Homemade whipped cream is more versatile. You can make your peaks firm or soft, depending on your preferences and how you’re using it. You can go as subtle as you like on the sweetness, or skip it altogether. And you can add all kinds of flavors: pumpkin spice, vanilla, bourbon, mint, lemon zest, and even savories, like Dijon mustard.
It’s also deceptively easy to make. The only trick, really, is keeping an eye on the cream as you whip it, so that it doesn’t go too far — you don’t want it to become grainy or so stiff that you can’t give it an elegant swirl. Our tip: Stop your mixer every now and then and check your peaks. Whipped cream is ready when the peaks are supple and fold over when you lift your beater out of them.
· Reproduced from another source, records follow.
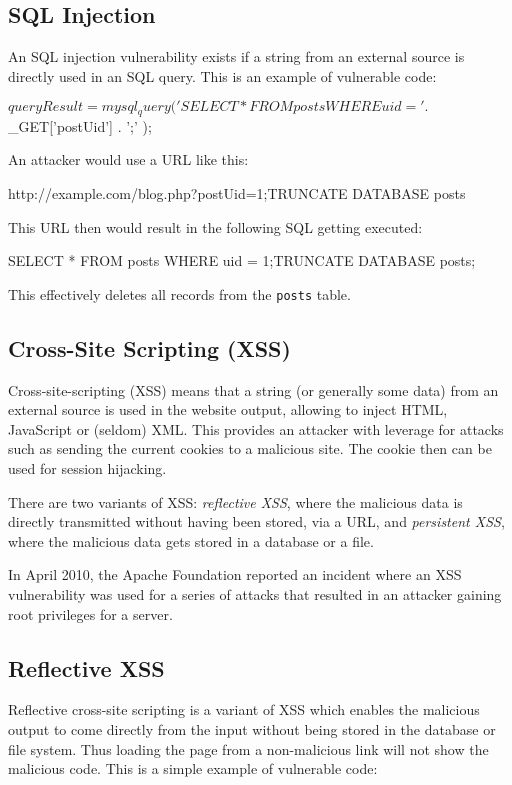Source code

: \subsection{SQL Injection}
\label{sql-injection}
An SQL injection vulnerability exists if a string from an external source is directly used in an SQL query. This is an example of vulnerable code:

\begin{phpcode}
$queryResult = mysql_query(
  'SELECT * FROM posts WHERE uid = ' . $_GET['postUid'] . ';'
);
\end{phpcode}

An attacker would use a URL like this:

\begin{textcode}
http://example.com/blog.php?postUid=1;TRUNCATE DATABASE posts
\end{textcode}

This URL then would result in the following SQL getting executed:

\begin{sqlcode}
SELECT * FROM posts WHERE uid = 1;TRUNCATE DATABASE posts;
\end{sqlcode}

This effectively deletes all records from the \texttt{posts} table.


\subsection{Cross-Site Scripting (XSS)}
\label{xss}
Cross-site-scripting (XSS) means that a string (or generally some data) from an external source is used in the website output, allowing to inject HTML, JavaScript or (seldom) XML. This provides an attacker with leverage for attacks such as sending the current cookies to a malicious site. The cookie then can be used for session hijacking.

There are two variants of XSS: \emph{reflective XSS}, where the malicious data is directly transmitted without having been stored, \eg via a URL, and \emph{persistent XSS}, where the malicious data gets stored in a database or a file.

In April 2010, the Apache Foundation reported an incident where an XSS vulnerability was used for a series of attacks that resulted in an attacker gaining root privileges for a server. \cite{apache-incident-report}


\subsection{Reflective XSS}
Reflective cross-site scripting is a variant of XSS which enables the malicious output to come directly from the input without being stored in the database or file system. Thus loading the page from a non-malicious link will not show the malicious code. This is a simple example of vulnerable code:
Also, you’ll note that we use powdered sugar in this recipe; granulated sugar doesn’t integrate as well and can make your whipped cream gritty.
1 pt heavy whipping cream, chilled
2 Tbsp powdered sugar
- Put your mixing bowl and whisk or beaters in the fridge for at least an hour — or in the freezer for 15 minutes.
- Remove your bowl and whisk from the fridge, and pour the heavy whipping cream into the mixing bowl.
- Sift in the powdered sugar using a traditional sifter or a sieve.
- With the mixer on medium high, whisk the cream until soft to firm peaks form, depending on your preference.